Consider the following in developing an upgrade/downgrade strategy for this enhancement:
- What changes (in invocations, configurations, API use, etc.) is an existing cluster required to
make on upgrade in order to keep previous behavior?
- What changes (in invocations, configurations, API use, etc.) is an existing cluster required to
make on upgrade in order to make use of the enhancement?
Upgrade expectations:
- Each component should remain available for user requests and workloads during upgrades. Ensure the components leverage best practices in handling [voluntary disruption](https://kubernetes.io/docs/concepts/workloads/pods/disruptions/). Any exception to this should be identified and discussed here.
- Micro version upgrades - users should be able to skip forward versions within a minor release stream without being required to pass through intermediate versions - i.e. `x.y.N->x.y.N+2` should work without requiring `x.y.N->x.y.N+1` as an intermediate step.
- Minor version upgrades - you only need to support `x.N->x.N+1` upgrade steps. So, for example, it is acceptable to require a user running 4.3 to upgrade to 4.5 with a `4.3->4.4` step followed by a `4.4->4.5` step.

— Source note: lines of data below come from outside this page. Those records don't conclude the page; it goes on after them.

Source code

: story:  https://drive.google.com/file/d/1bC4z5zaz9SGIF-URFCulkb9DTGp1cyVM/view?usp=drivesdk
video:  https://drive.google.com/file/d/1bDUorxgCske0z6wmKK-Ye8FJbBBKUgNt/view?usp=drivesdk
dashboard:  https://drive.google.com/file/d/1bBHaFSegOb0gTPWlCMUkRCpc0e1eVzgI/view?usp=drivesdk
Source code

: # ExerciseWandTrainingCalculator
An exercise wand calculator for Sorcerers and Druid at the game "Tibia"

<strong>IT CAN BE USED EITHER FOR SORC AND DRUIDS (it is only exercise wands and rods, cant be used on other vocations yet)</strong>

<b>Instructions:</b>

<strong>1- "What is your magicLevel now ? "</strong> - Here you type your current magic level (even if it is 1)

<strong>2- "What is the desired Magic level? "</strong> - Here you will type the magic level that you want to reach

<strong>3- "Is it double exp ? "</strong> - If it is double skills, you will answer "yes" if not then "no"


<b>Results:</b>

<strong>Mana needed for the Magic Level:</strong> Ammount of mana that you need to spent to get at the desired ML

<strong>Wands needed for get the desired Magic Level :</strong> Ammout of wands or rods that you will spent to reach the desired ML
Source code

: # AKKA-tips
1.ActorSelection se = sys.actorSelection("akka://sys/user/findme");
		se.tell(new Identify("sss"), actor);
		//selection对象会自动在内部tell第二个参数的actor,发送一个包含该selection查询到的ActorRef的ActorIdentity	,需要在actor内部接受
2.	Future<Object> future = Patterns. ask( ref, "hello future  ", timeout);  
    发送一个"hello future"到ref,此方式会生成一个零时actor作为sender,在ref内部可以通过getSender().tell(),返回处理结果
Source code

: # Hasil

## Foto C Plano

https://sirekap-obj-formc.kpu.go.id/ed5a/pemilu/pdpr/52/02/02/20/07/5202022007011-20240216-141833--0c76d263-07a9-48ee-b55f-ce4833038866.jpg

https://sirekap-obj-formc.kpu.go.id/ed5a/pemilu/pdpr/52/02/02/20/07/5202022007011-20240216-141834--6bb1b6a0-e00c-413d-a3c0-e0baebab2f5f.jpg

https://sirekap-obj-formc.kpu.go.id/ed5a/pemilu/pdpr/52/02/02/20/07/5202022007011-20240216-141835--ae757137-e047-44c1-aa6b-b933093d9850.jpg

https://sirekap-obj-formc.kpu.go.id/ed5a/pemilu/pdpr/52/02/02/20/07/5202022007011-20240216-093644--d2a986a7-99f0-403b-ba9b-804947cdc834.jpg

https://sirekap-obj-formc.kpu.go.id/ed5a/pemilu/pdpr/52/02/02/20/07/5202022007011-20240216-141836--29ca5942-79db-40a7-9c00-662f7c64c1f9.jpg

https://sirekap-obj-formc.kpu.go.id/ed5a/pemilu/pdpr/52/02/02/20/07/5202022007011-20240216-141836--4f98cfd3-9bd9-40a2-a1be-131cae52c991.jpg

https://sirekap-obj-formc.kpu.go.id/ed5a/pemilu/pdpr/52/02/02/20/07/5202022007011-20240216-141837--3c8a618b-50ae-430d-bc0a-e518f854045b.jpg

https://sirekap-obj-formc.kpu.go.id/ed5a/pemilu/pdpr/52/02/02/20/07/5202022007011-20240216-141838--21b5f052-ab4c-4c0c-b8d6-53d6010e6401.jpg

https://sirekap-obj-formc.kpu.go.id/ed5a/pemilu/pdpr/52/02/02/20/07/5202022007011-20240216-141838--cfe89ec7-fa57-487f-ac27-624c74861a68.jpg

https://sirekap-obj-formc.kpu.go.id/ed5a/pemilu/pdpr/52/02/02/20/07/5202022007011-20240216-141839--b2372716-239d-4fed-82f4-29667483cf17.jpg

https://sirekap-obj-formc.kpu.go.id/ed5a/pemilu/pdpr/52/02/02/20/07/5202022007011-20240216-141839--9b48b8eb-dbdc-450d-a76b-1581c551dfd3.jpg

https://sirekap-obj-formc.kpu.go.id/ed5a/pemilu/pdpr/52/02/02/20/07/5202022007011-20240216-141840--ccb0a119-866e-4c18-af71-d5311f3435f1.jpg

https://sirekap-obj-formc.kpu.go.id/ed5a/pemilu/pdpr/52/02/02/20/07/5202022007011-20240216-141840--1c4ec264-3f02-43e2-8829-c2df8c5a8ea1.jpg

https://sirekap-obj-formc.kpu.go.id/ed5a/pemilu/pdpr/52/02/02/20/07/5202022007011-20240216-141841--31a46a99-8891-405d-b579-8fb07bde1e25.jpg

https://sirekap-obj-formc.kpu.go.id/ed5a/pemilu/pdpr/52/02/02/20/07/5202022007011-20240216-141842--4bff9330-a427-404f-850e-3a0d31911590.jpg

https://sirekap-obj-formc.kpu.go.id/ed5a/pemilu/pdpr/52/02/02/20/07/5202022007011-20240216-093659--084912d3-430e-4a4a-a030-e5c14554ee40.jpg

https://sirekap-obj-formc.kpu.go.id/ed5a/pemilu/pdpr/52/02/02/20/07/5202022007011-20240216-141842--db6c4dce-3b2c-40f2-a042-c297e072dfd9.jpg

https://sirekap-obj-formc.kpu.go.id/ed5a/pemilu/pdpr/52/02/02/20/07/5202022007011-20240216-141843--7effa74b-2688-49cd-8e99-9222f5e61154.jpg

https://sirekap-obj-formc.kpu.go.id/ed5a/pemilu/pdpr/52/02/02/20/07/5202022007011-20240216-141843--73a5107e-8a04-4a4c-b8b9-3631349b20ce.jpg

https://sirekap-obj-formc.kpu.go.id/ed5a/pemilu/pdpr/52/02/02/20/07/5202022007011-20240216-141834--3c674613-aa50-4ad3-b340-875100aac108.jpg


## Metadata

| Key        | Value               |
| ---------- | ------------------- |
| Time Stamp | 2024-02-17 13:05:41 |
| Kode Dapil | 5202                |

- While an upgrade is in progress, new component versions should continue to operate correctly in concert with older component versions (aka "version skew"). For example, if a node is down, and an operator is rolling out a daemonset, the old and new daemonset pods must continue to work correctly even while the cluster remains in this partially upgraded state for some time.
Downgrade expectations:
- If an `N->N+1` upgrade fails mid-way through, or if the `N+1` cluster is misbehaving, it should be possible for the user to rollback to `N`. It is acceptable to require some documented manual steps in order to fully restore the downgraded cluster to its previous state. Examples of acceptable steps include:
- Deleting any CVO-managed resources added by the new version. The CVO does not currently delete resources that no longer exist in the target version.
### Version Skew Strategy
How will the component handle version skew with other components? What are the guarantees? Make sure this is in the test plan.

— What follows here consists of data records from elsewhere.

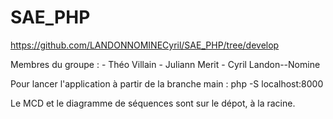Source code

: # SAE_PHP
https://github.com/LANDONNOMINECyril/SAE_PHP/tree/develop

Membres du groupe : 
 	- Théo Villain
	- Juliann Merit
	- Cyril Landon--Nomine

Pour lancer l'application à partir de la branche main : php -S localhost:8000

Le MCD et le diagramme de séquences sont sur le dépot, à la racine.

Consider the following in developing a version skew strategy for this enhancement:
- During an upgrade, we will always have skew among components, how will this impact your work?

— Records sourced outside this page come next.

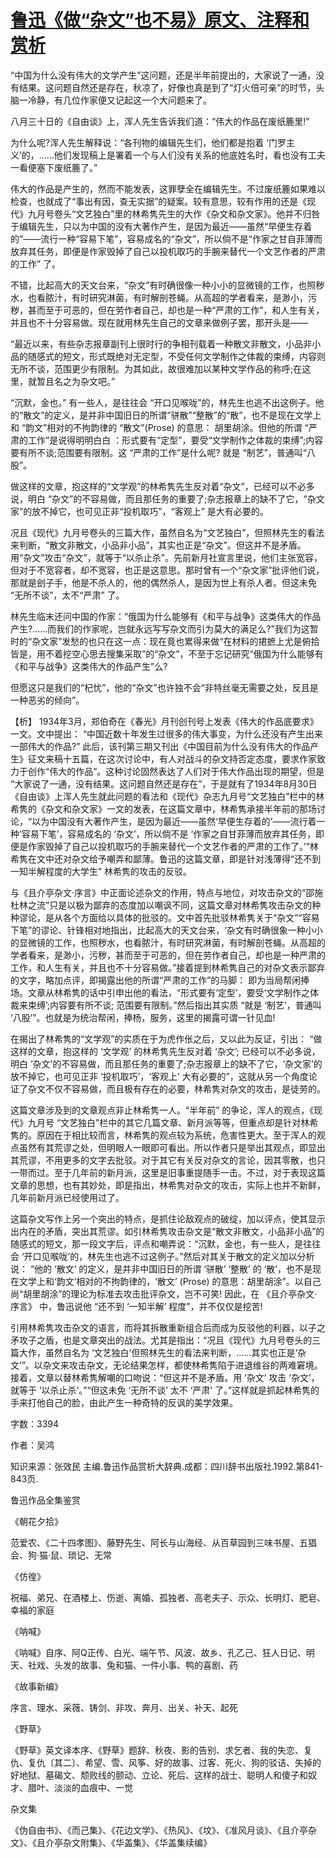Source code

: # [鲁迅《做“杂文”也不易》原文、注释和赏析](https://www.vrrw.net/wx/9828.html)

“中国为什么没有伟大的文学产生”这问题，还是半年前提出的，大家说了一通，没有结果。这问题自然还是存在，秋凉了，好像也真是到了“灯火倍可亲”的时节，头脑一冷静，有几位作家便又记起这一个大问题来了。

八月三十日的《自由谈》上，浑人先生告诉我们道：“伟大的作品在废纸簏里!”

为什么呢?浑人先生解释说：“各刊物的编辑先生们，他们都是抱着 ‘门罗主义’的，……他们发现稿上是署着一个与人们没有关系的他底姓名时，看也没有工夫一看便塞下废纸簏了。”

伟大的作品是产生的，然而不能发表，这罪孽全在编辑先生。不过废纸簏如果难以检查，也就成了“事出有因，查无实据”的疑案。较有意思，较有作用的还是《现代》九月号卷头“文艺独白”里的林希隽先生的大作《杂文和杂文家》。他并不归咎于编辑先生，只以为中国的没有大著作产生，是因为最近——虽然“早便生存着的”——流行一种“容易下笔”，容易成名的“杂文”，所以倘不是“作家之甘自菲薄而放弃其任务，即便是作家毁掉了自己以投机取巧的手腕来替代一个文艺作者的严肃的工作” 了。

不错，比起高大的天文台来，“杂文”有时确很像一种小小的显微镜的工作，也照秽水，也看脓汁，有时研究淋菌，有时解剖苍蝇。从高超的学者看来，是渺小，污秽，甚而至于可恶的，但在劳作者自己，却也是一种“严肃的工作”，和人生有关，并且也不十分容易做。现在就用林先生自己的文章来做例子罢，那开头是——

“最近以来，有些杂志报章副刊上很时行的争相刊载着一种散文非散文，小品非小品的随感式的短文，形式既绝对无定型，不受任何文学制作之体裁的束缚，内容则无所不谈，范围更少有限制。为其如此，故很难加以某种文学作品的称呼;在这里，就暂且名之为杂文吧。”

“沉默，金也。” 有一些人，是往往会 “开口见喉咙”的，林先生也逃不出这例子。他的“散文”的定义，是并非中国旧日的所谓“骈散”“整散”的“散”，也不是现在文学上和 “韵文”相对的不拘韵律的 “散文”(Prose) 的意思： 胡里胡涂。但他的所谓 “严肃的工作”是说得明明白白 ：形式要有“定型”，要受“文学制作之体裁的束缚”;内容要有所不谈;范围要有限制。这 “严肃的工作”是什么呢? 就是 “制艺”，普通叫“八股”。

做这样的文章，抱这样的“文学观”的林希隽先生反对着“杂文”，已经可以不必多说，明白 “杂文”的不容易做，而且那任务的重要了;杂志报章上的缺不了它，“杂文家”的放不掉它，也可见正非“投机取巧”，“客观上” 是大有必要的。

况且《现代》九月号卷头的三篇大作，虽然自名为“文艺独白”，但照林先生的看法来判断，“散文非散文，小品非小品”，其实也正是“杂文”。但这并不是矛盾。用“杂文”攻击“杂文”，就等于“以杀止杀”。先前新月社宣言里说，他们主张宽容，但对于不宽容者，却不宽容，也正是这意思。那时曾有一个“杂文家”批评他们说，那就是刽子手，他是不杀人的，他的偶然杀人，是因为世上有杀人者。但这未免 “无所不谈”，太不“严肃” 了。

林先生临末还问中国的作家：“俄国为什么能够有《和平与战争》这类伟大的作品产生?……而我们的作家呢，岂就永远写写杂文而引为莫大的满足么?”我们为这暂时的“杂文家”发愁的也只在这一点：现在竟也累得来做“在材料的捃摭上尤是俯拾皆是，用不着挖空心思去搜集采取”的“杂文”，不至于忘记研究“俄国为什么能够有《和平与战争》这类伟大的作品产生”么?

但愿这只是我们的“杞忧”，他的“杂文”也许独不会“非特丝毫无需要之处，反且是一种恶劣的倾向”。



【析】 1934年3月，郑伯奇在《春光》月刊创刊号上发表《伟大的作品底要求》一文。文中提出： “中国近数十年发生过很多的伟大事变，为什么还没有产生出来一部伟大的作品?” 此后，该刊第三期又刊出《中国目前为什么没有伟大的作品产生》征文来稿十五篇，在这次讨论中，有人对战斗的杂文持否定态度，要求作家致力于创作“伟大的作品”。这种讨论固然表达了人们对于伟大作品出现的期望，但是 “大家说了一通，没有结果。这问题自然还是存在”，于是就有了1934年8月30日《自由谈》上浑人先生就此问题的看法和《现代》杂志九月号“文艺独白”栏中的林希隽的《杂文和杂文家》一文的发表，在这篇文章中，林希隽承接半年前的那场讨论，“以为中国没有大著作产生，是因为最近——虽然‘早便生存着的’——流行着一种‘容易下笔’，容易成名的 ‘杂文’，所以倘不是 ‘作家之自甘菲薄而放弃其任务，即便是作家毁掉了自己以投机取巧的手腕来替代一个文艺作者的严肃的工作了。’”林希隽在文中还对杂文给予嘲弄和鄙薄。鲁迅的这篇文章，即是针对浅薄得“还不到一知半解程度的大学生” 林希隽的攻击的反驳。

与《且介亭杂文·序言》中正面论述杂文的作用，特点与地位，对攻击杂文的“邵施杜林之流”只是以极为鄙弃的态度加以嘲讽不同，这篇文章对林希隽攻击杂文的种种谬论，是从各个方面给以具体的批驳的。文中首先批驳林希隽关于“杂文”“容易下笔”的谬论、针锋相对地指出，比起高大的天文台来，‘杂文有时确很象一种小小的显微镜的工作，也照秽水，也看脓汁，有时研究淋菌，有时解剖苍蝇。从高超的学者看来，是渺小，污秽，甚而至于可恶的，但在劳作者自己，却也是一种严肃的工作，和人生有关，并且也不十分容易做。”接着提到林希隽自己的对杂文表示鄙弃的文字，略加点评，即揭露出他的所谓“严肃的工作”的马脚： 即为当局帮闲捧场。文章从林希隽的话中引申出他的看法，“形式要有‘定型’，要受‘文学制作之体裁来束缚’;内容要有所不谈; 范围要有限制。”然后指出其实质 “就是 ‘制艺’，普通叫 ‘八股’”。也就是为统治帮闲，捧杨，服务，这里的揭露可谓一针见血!

在揭出了林希隽的“文学观”的实质在于为虎作伥之后，又以此为反证，引出： “做这样的文章，抱这样的 ‘文学观’ 的林希隽先生反对着 ‘杂文’; 已经可以不必多说，明白 ‘杂文’的不容易做，而且那任务的重要了;杂志报章上的缺不了它，‘杂文家’的放不掉它，也可见正非 ‘投机取巧’，‘客观上’ 大有必要的”，这就从另一个角度论证了杂文不仅不容易做，而且极有存在的必要，林希隽对杂文的攻击，是徒劳的。

这篇文章涉及到的文章观点非止林希隽一人。“半年前” 的争论，浑人的观点，《现代》九月号 “文艺独白”栏中的其它几篇文章、新月派等等，但重点却是针对林希隽的。原因在于相比较而言，林希隽的观点较为系统，危害性更大。至于浑人的观点虽然有其荒谬之处，但明眼人一眼即可看出。所以作者只是举出其观点，即显出其荒谬，不用更多的文字去批驳。对于其它有关反对杂文的言论，因其零散，也只一带而过。至于几年前的新月派，这里是旧事重提随手一击。不过，对于表现这篇文章的思想，也有其妙处，即是指出，林希隽对杂文的攻击，实际上也并不新鲜，几年前新月派已经使用过了。

这篇杂文写作上另一个突出的特点，是抓住论敌观点的破绽，加以评点，使其显示出内在的矛盾，突出其荒谬。如引林希隽攻击杂文是“散文非散文，小品非小品”的随感式的短文，那一段文字后，评点和嘲弄说：“沉默，金也，有一些人，是往往会 ‘开口见喉咙’的，林先生也逃不过这例子。”然后对其关于散文的定义加以分析说： “他的 ‘散文’ 的定义，是并非中国旧日的所谓 ‘骈散’ ‘整散’ 的 ‘散’，也不是现在文学上和‘韵文’相对的不拘韵律的，‘散文’ (Prose) 的意思：胡里胡涂”。以自己尚“胡里胡涂”的理论为标准去攻击批评杂文，岂不可笑! 因此，在 《且介亭杂文·序言》 中，鲁迅说他 “还不到 ‘一知半解’ 程度”，并不仅仅是挖苦!

引用林希隽攻击杂文的语言，而将其拆散重新组合后而成为反驳他的利器，以子之矛攻子之盾，也是文章突出的战法。尤其是指出：“况且《现代》九月号卷头的三篇大作，虽然自名为 ‘文艺独白’但照林先生的看法来判断，……其实也正是‘杂文’”。以杂文来攻击杂文，无论结果怎样，都使林希隽陷于进退维谷的两难窘境。接着，文章以替林希隽解嘲的口吻说：“但这并不是矛盾。用 ‘杂文’ 攻击 ‘杂文’，就等于 ‘以杀止杀’。”“但这未免 ‘无所不谈’ 太不 ‘严肃’ 了。”这样就是抓起林希隽的手来打他自己的脸，由此产生一种奇特的反讽的美学效果。

字数：3394

作者：吴鸿

知识来源：张效民 主编.鲁迅作品赏析大辞典.成都：四川辞书出版社.1992.第841-843页.

鲁迅作品全集鉴赏

《朝花夕拾》

范爱农、《二十四孝图》、藤野先生、阿长与山海经、从百草园到三味书屋、五猖会、狗·猫·鼠、琐记、无常

《仿徨》

祝福、弟兄、在酒楼上、伤逝、离婚、孤独者、高老夫子、示众、长明灯、肥皂、幸福的家庭

《呐喊》

《呐喊》自序、阿Q正传、白光、端午节、风波、故乡、孔乙己、狂人日记、明天、社戏、头发的故事、兔和猫、一件小事、鸭的喜剧、药

《故事新编》

序言、理水、采薇、铸剑、非攻、奔月、出关、补天、起死

《野草》

《野草》英文译本序、《野草》题辞、秋夜、影的告别、求乞者、我的失恋、复仇、复仇〔其二〕、希望、雪、风筝、好的故事、过客、死火、狗的驳诘、失掉的好地狱、墓碣文、颓败线的颤动、立论、死后、这样的战士、聪明人和傻子和奴才、腊叶、淡淡的血痕中、一觉

杂文集

《伪自由书》、《而己集》、《花边文学》、《热风》、《坟》、《准风月谈》、《且介亭杂文》、《且介亭杂文附集》、《华盖集》、《华盖集续编》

- Does this enhancement involve coordinating behavior in the control plane and in the kubelet? How does an n-2 kubelet without this feature available behave when this feature is used?
- Will any other components on the node change? For example, changes to CSI, CRI or CNI may require updating that component before the kubelet.
## Implementation History
Major milestones in the life cycle of a proposal should be tracked in `Implementation History`.
## Drawbacks
The API server resolver only influences the hostname, this means that the API server Endpoints have
to have the same Port than the one configured in apiServerInternalURI. However, this is mitigated
falling back to previous behavior and using the default golang resolver.
## Alternatives
- Per node load-balancer: this options requires adding a new component per node, with its own
lifecyle and operations. It solves the problem of depending on an external opaque Load Balancer,
but it adds a new problem of maintanance and supportability. In addition, to be backwards
compatible, it requires to modify the local resolvers to redirect the apiServerInternalURI to the
per node load-balancers, but we still have an intermediate hop.
- Custom Dialer: this is the simplest one, but is not easy to compatibilize, since current client-go already uses some custom Dialers. A prototype implementation can be found in https://github.com/aojea/client-go-multidialer
- Custom In Memory DNS: this options is the most complicated and harder to maintain. It creates and in memory network DNS, but still requires to create a custom Dialer for client-go. A prototype implementation can be found in https://github.com/aojea/kubernetes/pull/1
## Infrastructure Needed [optional]
Use this section if you need things from the project. Examples include a new subproject, repos
requested, github details, and/or testing infrastructure.
Listing these here allows the community to get the process for these resources started right away.